Ferdy Kübler, der «Adler aus Adliswil» ist tot. Er war der populärste Schweizer Sportler des letzten Jahrhunderts. Ein Grund für diese Popularität war wohl auch die romantische Sicht auf eine abenteuerliche Zeit.
Das Rad. Es wurde rund 3500 Jahre vor Christus erfunden. Es gilt als eine der wichtigsten Errungenschaften der Menschheit. Weil es das Leben erleichtert hat. Und weil es immer rollt.
Jetzt steht das Rad für einen Moment still. Ferdy Kübler ist tot. Der Mann mit dem Velo und mit der grossen Nase. Der «Adler aus Adliswil». Das Rad hat aus einem mausarmen Bauernknechtli einen Millionär gemacht. Eine Ikone des Schweizer Sports.
Ja, Ferdy Kübler war mehr als ein Sportstar. Er war ein Mythos. Generationenübergreifend. Der Grossvater hat dem Vater von den Heldentaten Küblers berichtet. Der Vater hat die Geschichten dem Sohn überliefert. So, wie das in ferner Zukunft einmal bei Roger Federer, dem Schweizer Sportler dieses Jahrhunderts, der Fall sein wird.
Warum diese Popularität von Ferdy National? Mit ein Grund ist wohl die romantische Sicht auf eine abenteuerliche Zeit. Damals, als sich die Veloprofis bei Pannen noch den umgeschnallten Ersatzreifen vom Leib gerissen und am staubigen Strassenrand die Panne selber behoben haben. Als sie sich mit Weisswein, Eiern und allerlei Chemikalien noch die eigenen Cocktails gemixt haben. Tom Simpson fiel am
Mont Ventoux tot vom Rad.
Ferdy Kübler schaffte es, auch weit über seine Aktivzeit hinaus, enorme Popularität zu geniessen. Er war der fleissige Schaffer, der sparsame Büezer, der sich alles erarbeitet hat. Er war kein Schillerfalter wie Hugo Koblet, der Pédaleur de charme, dem das Talent in die Wiege gelegt wurde.
Dieser Lebemann, dieser Frauenschwarm, der das Geld mit vollen Händen ausgegeben hat. Und mit seinem Sportwagen in einen Baum gerast ist.
Die Biografie Küblers passt vielleicht etwas besser zur Schweiz. Zu unserem strebsamen und fleissigen Volk, das zu viel Glitzer und Glamour noch immer kritisch begegnet.
Die Geschichte von Kübler ist auch die Geschichte vieler Menschen in diesem Land.
Der Schweizer Sport verliert mit Ferdy Kübler den grössten Star des letzten Jahrhunderts.

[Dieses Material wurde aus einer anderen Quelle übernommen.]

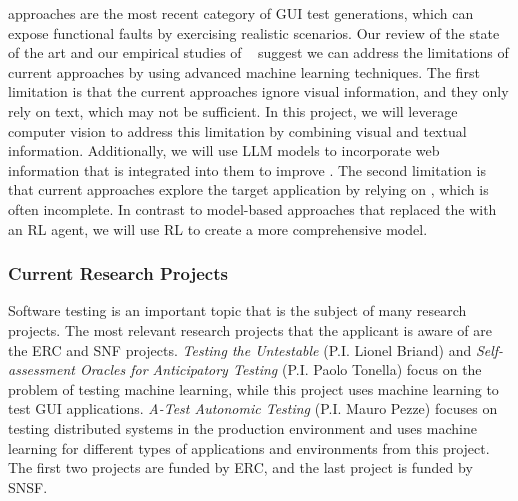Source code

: 
\smallskip 
\testreuse approaches are the most recent category of GUI test generations, which can expose functional faults by exercising realistic scenarios. Our review of the state of the art and our empirical studies of \testreuse~\cite{mariani:SemFinder:ISSTA:2021,khalili:DomainEmbedding:ICPC:2022} suggest we can address the limitations of current approaches by using advanced machine learning techniques. 
The first limitation is that the current \testreuse approaches ignore visual information, and they only rely on text, which may not be sufficient. 
In this project, we will leverage computer vision to address this limitation by combining visual and textual information.
Additionally, we will use LLM models to incorporate web information that is integrated into them to improve \testreuse. 
The second limitation is that current approaches explore the target application by relying on \tam, which is often incomplete.
In contrast to model-based approaches that replaced the \tam with an RL agent, we will use RL to create a more comprehensive model.


\subsubsection{Current Research Projects}

Software testing is an important topic that is the subject of many research projects. The most relevant research projects that the applicant is aware of are the ERC and SNF projects. \textit{Testing the Untestable} (P.I. Lionel Briand) and \textit{Self-assessment Oracles for Anticipatory Testing} (P.I. Paolo Tonella) focus on the problem of testing machine learning, while this project uses machine learning to test GUI applications. \textit{A-Test Autonomic Testing} (P.I. Mauro Pezze) focuses on testing distributed systems in the production environment and uses machine learning for different types of applications and environments from this project. The first two projects are funded by ERC, and the last project is funded by SNSF. 


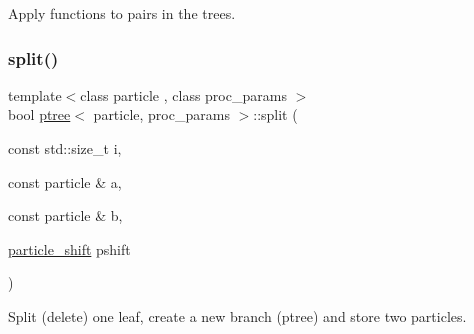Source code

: Apply functions to pairs in the trees. 

\hypertarget{classptree_ae4c20eddf5cfcf45e5f809567c967bf9}{}\label{classptree_ae4c20eddf5cfcf45e5f809567c967bf9} 
\subsubsection{\texorpdfstring{split()}{split()}}
{\footnotesize\ttfamily template$<$class particle , class proc\+\_\+params $>$ \\
bool \hyperlink{classptree}{ptree}$<$ particle, proc\+\_\+params $>$\+::split (\begin{DoxyParamCaption}\item[{const std\+::size\+\_\+t}]{i,  }\item[{const particle \&}]{a,  }\item[{const particle \&}]{b,  }\item[{\hyperlink{classptree_abbd858cc881219618a3ac42f3df11cc6}{particle\+\_\+shift}}]{pshift }\end{DoxyParamCaption})\hspace{0.3cm}{\ttfamily [inline]}}



Split (delete) one leaf, create a new branch (ptree) and store two particles. 


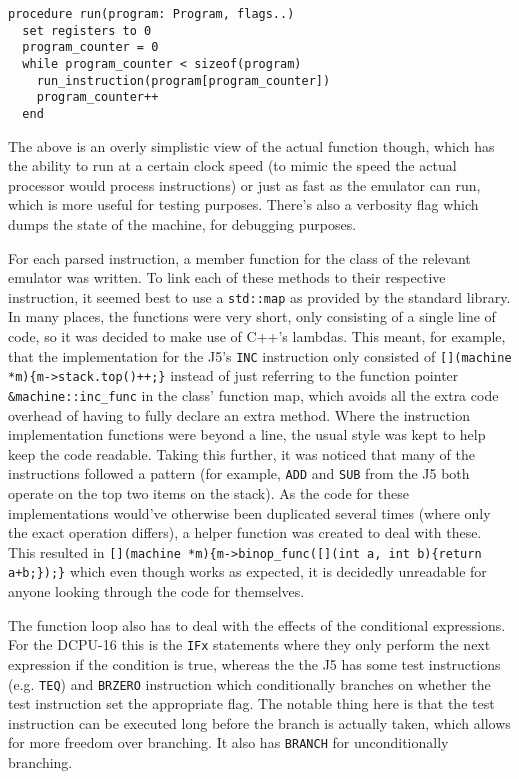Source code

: \begin{lstlisting}[caption={Running a DCPU-16 program}]
procedure run(program: Program, flags..)
  set registers to 0
  program_counter = 0
  while program_counter < sizeof(program)
    run_instruction(program[program_counter])
    program_counter++
  end
\end{lstlisting}

The above is an overly simplistic view of the actual function though, which has
the ability to run at a certain clock speed (to mimic the speed the actual
processor would process instructions) or just as fast as the emulator can run,
which is more useful for testing purposes. There's also a verbosity flag which
dumps the state of the machine, for debugging purposes.

For each parsed instruction, a member function for the class of the relevant
emulator was written. To link each of these methods to their respective
instruction, it seemed best to use a \texttt{std::map} as provided by the
standard library. In many places, the functions were very short, only consisting
of a single line of code, so it was decided to make use of C++'s lambdas. This
meant, for example, that the implementation for the J5's \texttt{INC}
instruction only consisted of
\verb|[](machine *m){m->stack.top()++;}| instead of just referring to the
function pointer \verb|&machine::inc_func| in the class' function map, which
avoids all the extra code overhead of having to fully declare an extra method.
Where the instruction implementation functions were beyond a line, the usual
style was kept to help keep the code readable. Taking this further, it was
noticed that many of the instructions followed a pattern (for example,
\texttt{ADD} and \texttt{SUB} from the J5 both operate on the top two items on
the stack). As the code for these implementations would've otherwise been
duplicated several times (where only the exact operation differs), a helper
function was created to deal with these. This resulted in
\verb|[](machine *m){m->binop_func([](int a, int b){return a+b;});}| which even
though works as expected, it is decidedly unreadable for anyone looking through
the code for themselves.

The function loop also has to deal with the effects of the conditional
expressions. For the DCPU-16 this is the \lstinline{IFx} statements where they
only perform the next expression if the condition is true, whereas the the J5
has some test instructions (e.g. \lstinline{TEQ}) and \lstinline{BRZERO}
instruction which conditionally branches on whether the test instruction set the
appropriate flag. The notable thing here is that the test instruction can be
executed long before the branch is actually taken, which allows for more freedom
over branching. It also has \lstinline{BRANCH} for unconditionally branching.

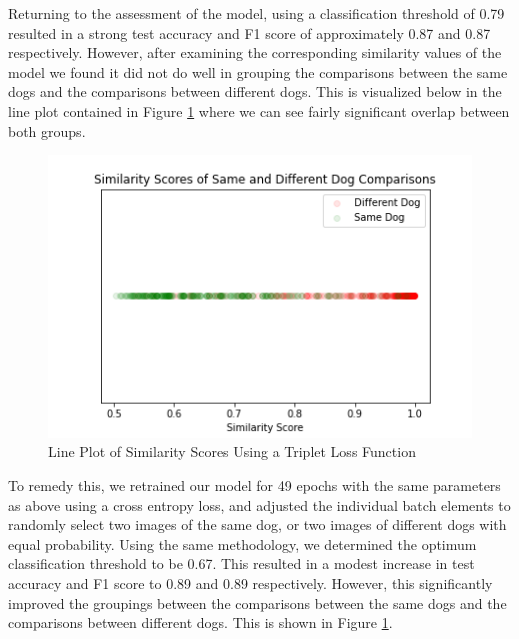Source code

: \documentclass{article}
\begin{document}
Returning to the assessment of the model, using a classification threshold of 0.79 resulted in a strong test accuracy and F1 score of approximately 0.87 and 0.87 respectively.  However, after examining the corresponding similarity values of the model we found it did not do well in grouping the comparisons between the same dogs and the comparisons between different dogs.  This is visualized below in the line plot contained in Figure \ref{fig:x triplet lineplot} where we can see fairly significant overlap between both groups.

\begin{figure}[h]
\centering
	\includegraphics[scale=0.7]{final-report-images/triplet_lineplot.png}
\caption{Line Plot of Similarity Scores Using a Triplet Loss Function}
\label{fig:x triplet lineplot}
\end{figure}
\noindent To remedy this, we retrained our model for 49 epochs with the same parameters as above using a cross entropy loss, and adjusted the individual batch elements to randomly select two images of the same dog, or two images of different dogs with equal probability.  Using the same methodology, we determined the optimum classification threshold to be 0.67.  This resulted in a modest increase in test accuracy and F1 score to 0.89 and 0.89 respectively.  However, this significantly improved the groupings between the comparisons between the same dogs and the comparisons between different dogs. This is shown in Figure \ref{fig:x triplet lineplot}. 
\end{document}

Der ewige Ferdy ist nicht mehr.
2016 war ein ereignisreiches Sportjahr. Mit vielen Höhepunkten, aber auch vielen traurigen Geschichten. Und es ist ein Jahr der schmerzlichen Verluste. Nicht nur Showgrössen wie David Bowie, Prince, Leonard Cohen oder George Michael sind nicht mehr.
2016 haben wir auch ganz grosse Sportler verloren. Muhammad Ali, den Grössten aller Zeiten, der den Profisport überhaupt «erfunden» hat. Und Johan Cruyff, der den Fussball revolutioniert hat. Jetzt Ferdy
National, dem ewiges Leben vergönnt schien. Mit 97 Jahren hat nun auch ihn die Endlichkeit eingeholt.
Es ist das traurige Ende eines grossen Sportjahres.